▶ **About this task**
Scan the entries below. Report each line where the string "matchesInProgress" occurs.

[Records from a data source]
════════════════════
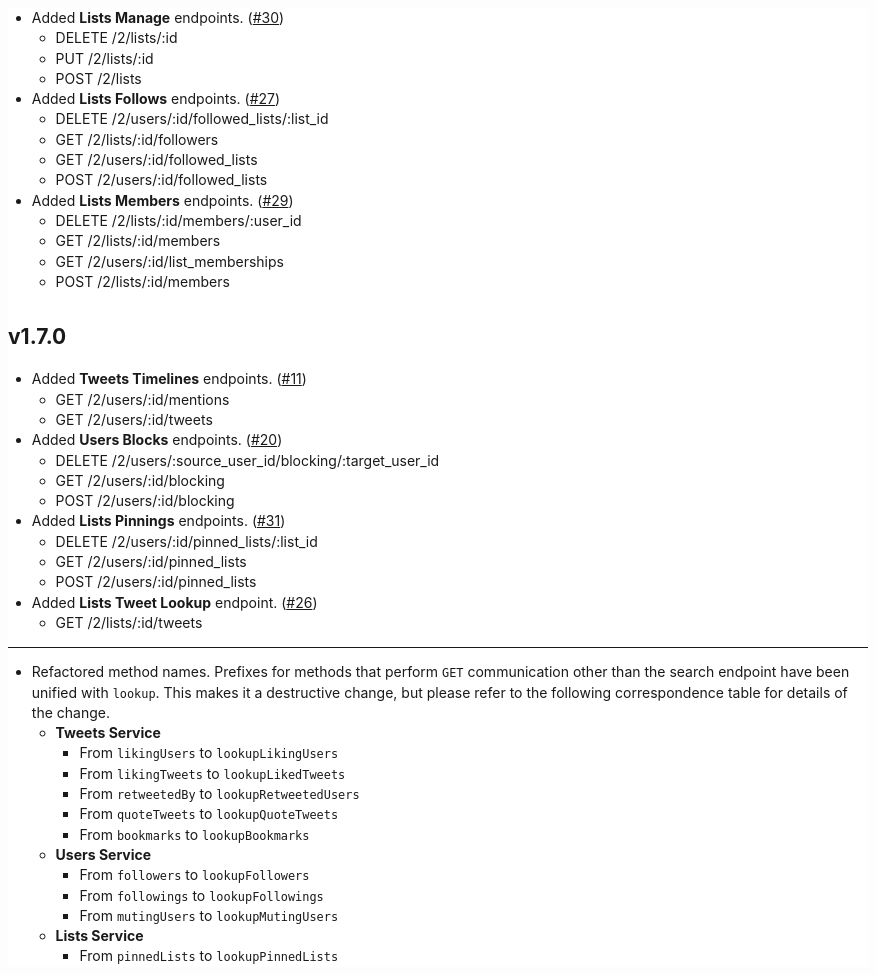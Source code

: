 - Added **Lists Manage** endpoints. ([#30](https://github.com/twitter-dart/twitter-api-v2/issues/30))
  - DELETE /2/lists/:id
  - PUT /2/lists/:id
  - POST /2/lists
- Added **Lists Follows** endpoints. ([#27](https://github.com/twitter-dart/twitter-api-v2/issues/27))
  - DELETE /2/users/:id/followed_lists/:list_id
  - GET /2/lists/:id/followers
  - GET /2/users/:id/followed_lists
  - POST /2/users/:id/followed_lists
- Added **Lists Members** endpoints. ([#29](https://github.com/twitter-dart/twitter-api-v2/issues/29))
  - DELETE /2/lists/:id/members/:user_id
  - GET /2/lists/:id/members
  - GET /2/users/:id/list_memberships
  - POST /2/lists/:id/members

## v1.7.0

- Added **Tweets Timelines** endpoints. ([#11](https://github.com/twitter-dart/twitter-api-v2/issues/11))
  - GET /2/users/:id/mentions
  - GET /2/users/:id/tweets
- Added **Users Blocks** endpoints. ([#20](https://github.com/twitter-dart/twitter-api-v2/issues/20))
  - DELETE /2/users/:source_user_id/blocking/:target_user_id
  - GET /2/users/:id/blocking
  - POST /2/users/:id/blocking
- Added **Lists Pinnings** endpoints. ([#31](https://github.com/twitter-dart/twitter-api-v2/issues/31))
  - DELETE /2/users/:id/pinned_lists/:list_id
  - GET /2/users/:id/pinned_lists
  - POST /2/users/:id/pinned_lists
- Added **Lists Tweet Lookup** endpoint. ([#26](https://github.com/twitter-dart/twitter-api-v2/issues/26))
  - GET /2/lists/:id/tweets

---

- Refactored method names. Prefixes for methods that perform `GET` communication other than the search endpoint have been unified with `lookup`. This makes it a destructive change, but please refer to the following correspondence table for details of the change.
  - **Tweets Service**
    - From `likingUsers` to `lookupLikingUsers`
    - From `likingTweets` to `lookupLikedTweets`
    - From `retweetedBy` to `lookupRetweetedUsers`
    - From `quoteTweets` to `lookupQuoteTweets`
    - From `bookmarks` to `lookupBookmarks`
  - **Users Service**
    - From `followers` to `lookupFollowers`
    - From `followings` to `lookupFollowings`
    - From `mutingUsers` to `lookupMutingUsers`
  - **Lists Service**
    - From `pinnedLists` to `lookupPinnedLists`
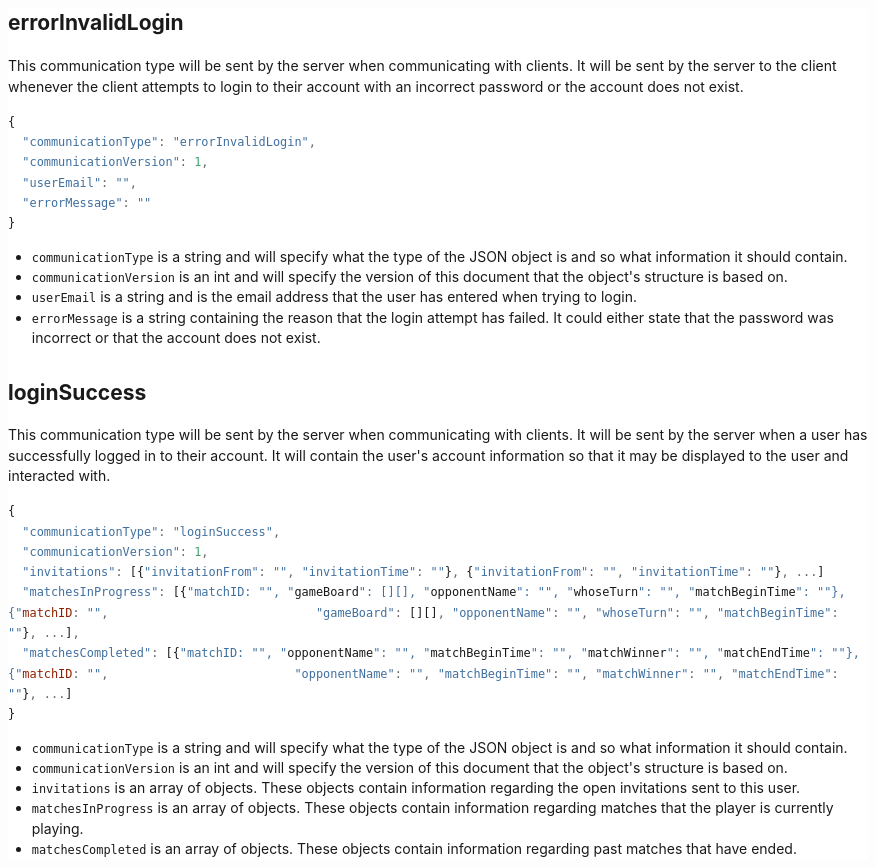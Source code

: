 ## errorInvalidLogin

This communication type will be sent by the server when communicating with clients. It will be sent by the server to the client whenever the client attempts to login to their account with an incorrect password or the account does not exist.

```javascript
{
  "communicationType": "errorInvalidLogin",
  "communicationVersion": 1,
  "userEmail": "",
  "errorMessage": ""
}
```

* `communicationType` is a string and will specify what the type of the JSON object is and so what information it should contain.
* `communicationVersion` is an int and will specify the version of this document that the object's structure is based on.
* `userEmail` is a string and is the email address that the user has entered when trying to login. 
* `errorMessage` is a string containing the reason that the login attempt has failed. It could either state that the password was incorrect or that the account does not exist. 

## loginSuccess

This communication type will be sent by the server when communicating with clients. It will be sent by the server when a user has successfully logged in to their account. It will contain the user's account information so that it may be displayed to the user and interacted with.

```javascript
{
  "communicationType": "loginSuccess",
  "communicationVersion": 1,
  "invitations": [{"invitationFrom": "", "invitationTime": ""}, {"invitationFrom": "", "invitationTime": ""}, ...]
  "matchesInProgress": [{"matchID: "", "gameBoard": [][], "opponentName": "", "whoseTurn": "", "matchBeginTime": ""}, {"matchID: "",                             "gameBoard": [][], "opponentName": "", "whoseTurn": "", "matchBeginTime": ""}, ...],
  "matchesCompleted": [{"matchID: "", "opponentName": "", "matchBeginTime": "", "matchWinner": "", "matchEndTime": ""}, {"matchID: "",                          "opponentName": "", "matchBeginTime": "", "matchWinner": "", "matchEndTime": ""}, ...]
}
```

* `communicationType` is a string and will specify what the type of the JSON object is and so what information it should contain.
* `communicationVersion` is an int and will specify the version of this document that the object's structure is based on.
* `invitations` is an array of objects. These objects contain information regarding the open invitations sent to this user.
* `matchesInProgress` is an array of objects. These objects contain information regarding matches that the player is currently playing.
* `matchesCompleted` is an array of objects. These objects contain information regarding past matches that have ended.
════════════════════
▶ **Exercise output**
  "matchesInProgress": [{"matchID: "", "gameBoard": [][], "opponentName": "", "whoseTurn": "", "matchBeginTime": ""}, {"matchID: "",                             "gameBoard": [][], "opponentName": "", "whoseTurn": "", "matchBeginTime": ""}, ...],
* `matchesInProgress` is an array of objects. These objects contain information regarding matches that the player is currently playing.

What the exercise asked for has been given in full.